Het betoog slaagt niet.

Slotsom

6.       Het hoger beroep is ongegrond.

7.       De dienst hoeft geen proceskosten te vergoeden.

Beslissing

De Afdeling bestuursrechtspraak van de Raad van State:

bevestigt de aangevallen uitspraak.

Aldus vastgesteld door mr. E.J. Daalder, lid van de enkelvoudige kamer, in tegenwoordigheid van mr. W. Dijkshoorn, griffier.

w.g. Daalder
lid van de enkelvoudige kamer

w.g.

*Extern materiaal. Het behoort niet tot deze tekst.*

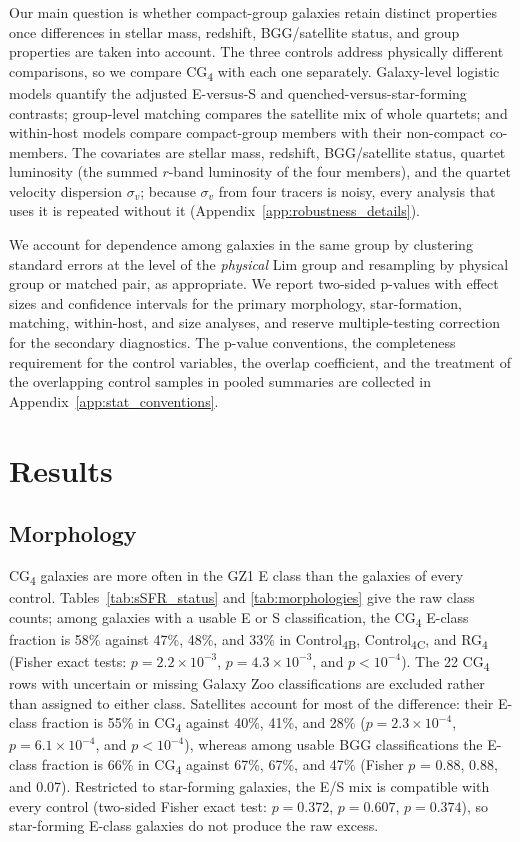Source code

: \documentclass{aa}
\newcommand{\CB}{Control\textsubscript{4B}}
\newcommand{\CC}{Control\textsubscript{4C}}
\newcommand{\CG}{CG\textsubscript{4}}
\newcommand{\RG}{RG\textsubscript{4}}
\begin{document}
Our main question is whether compact-group galaxies retain distinct properties once differences in stellar mass, redshift, BGG/satellite status, and group properties are taken into account. The three controls address physically different comparisons, so we compare \CG{} with each one separately. Galaxy-level logistic models quantify the adjusted E-versus-S and quenched-versus-star-forming contrasts; group-level matching compares the satellite mix of whole quartets; and within-host models compare compact-group members with their non-compact co-members. The covariates are stellar mass, redshift, BGG/satellite status, quartet luminosity (the summed \(r\)-band luminosity of the four members), and the quartet velocity dispersion \(\sigma_v\); because \(\sigma_v\) from four tracers is noisy, every analysis that uses it is repeated without it (Appendix~\ref{app:robustness_details}).

We account for dependence among galaxies in the same group by clustering standard errors at the level of the \emph{physical} Lim group and resampling by physical group or matched pair, as appropriate. We report two-sided p-values with effect sizes and confidence intervals for the primary morphology, star-formation, matching, within-host, and size analyses, and reserve multiple-testing correction for the secondary diagnostics. The p-value conventions, the completeness requirement for the control variables, the overlap coefficient, and the treatment of the overlapping control samples in pooled summaries are collected in Appendix~\ref{app:stat_conventions}.

\section{Results}\label{sec:results}
\subsection{Morphology}\label{sec:morphology}

\CG{} galaxies are more often in the GZ1 E class than the galaxies of every control. Tables~\ref{tab:sSFR_status} and \ref{tab:morphologies} give the raw class counts; among galaxies with a usable E or S classification, the \CG{} E-class fraction is 58\% against 47\%, 48\%, and 33\% in \CB{}, \CC{}, and \RG{} (Fisher exact tests: \(p = 2.2\times 10^{-3}\), \(p = 4.3\times 10^{-3}\), and \(p<10^{-4}\)). The 22 \CG{} rows with uncertain or missing Galaxy Zoo classifications are excluded rather than assigned to either class. Satellites account for most of the difference: their E-class fraction is 55\% in \CG{} against 40\%, 41\%, and 28\% (\(p = 2.3\times 10^{-4}\), \(p = 6.1\times 10^{-4}\), and \(p<10^{-4}\)), whereas among usable BGG classifications the E-class fraction is 66\% in \CG{} against 67\%, 67\%, and 47\% (Fisher \(p\) = 0.88, 0.88, and 0.07). Restricted to star-forming galaxies, the E/S mix is compatible with every control (two-sided Fisher exact test: \(p = 0.372\), \(p = 0.607\), \(p = 0.374\)), so star-forming E-class galaxies do not produce the raw excess.
\end{document}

Dijkshoorn
griffier

Uitgesproken in het openbaar op 16 november 2022

735-1014

BIJLAGE

Wet op de huurtoeslag

Artikel 1

In deze wet en de bepalingen die daarop berusten wordt verstaan onder:

[…]

k. woning: een gebouwde onroerende zaak voor zover deze als zelfstandige woonruimte, onvrije etage dan wel andere onzelfstandige woonruimte is verhuurd, alsmede de onroerende aanhorigheden;

[…]

Artikel 11

1. Een huurtoeslag wordt slechts toegekend voor de huur van een woning die:

a. een zelfstandige woonruimte of een onvrije etage is, of

b. een onzelfstandige woonruimte is, welke deel uitmaakt van een woongebouw of woning, geheel of gedeeltelijk verhuurd ten behoeve van begeleid wonen, groepswonen door ouderen of een daarmee vergelijkbare woonvorm, en in eigendom van en aan de huurder verhuurd door een rechtspersoon zonder winstoogmerk, die mede op het gebied van de volkshuisvesting werkzaam is.

[…]

Burgerlijk Wetboek Boek 3

Artikel 3

1. Onroerend zijn de grond, de nog niet gewonnen delfstoffen, de met de grond verenigde beplantingen, alsmede de gebouwen en werken die duurzaam met de grond zijn verenigd, hetzij rechtstreeks, hetzij door vereniging met andere gebouwen of werken.

2. Roerend zijn alle zaken die niet onroerend zijn.

Burgerlijk Wetboek Boek 8

Artikel 1

1. In dit wetboek worden onder schepen verstaan alle zaken, geen luchtvaartuig zijnde, die blijkens hun constructie bestemd zijn om te drijven en drijven of hebben gedreven.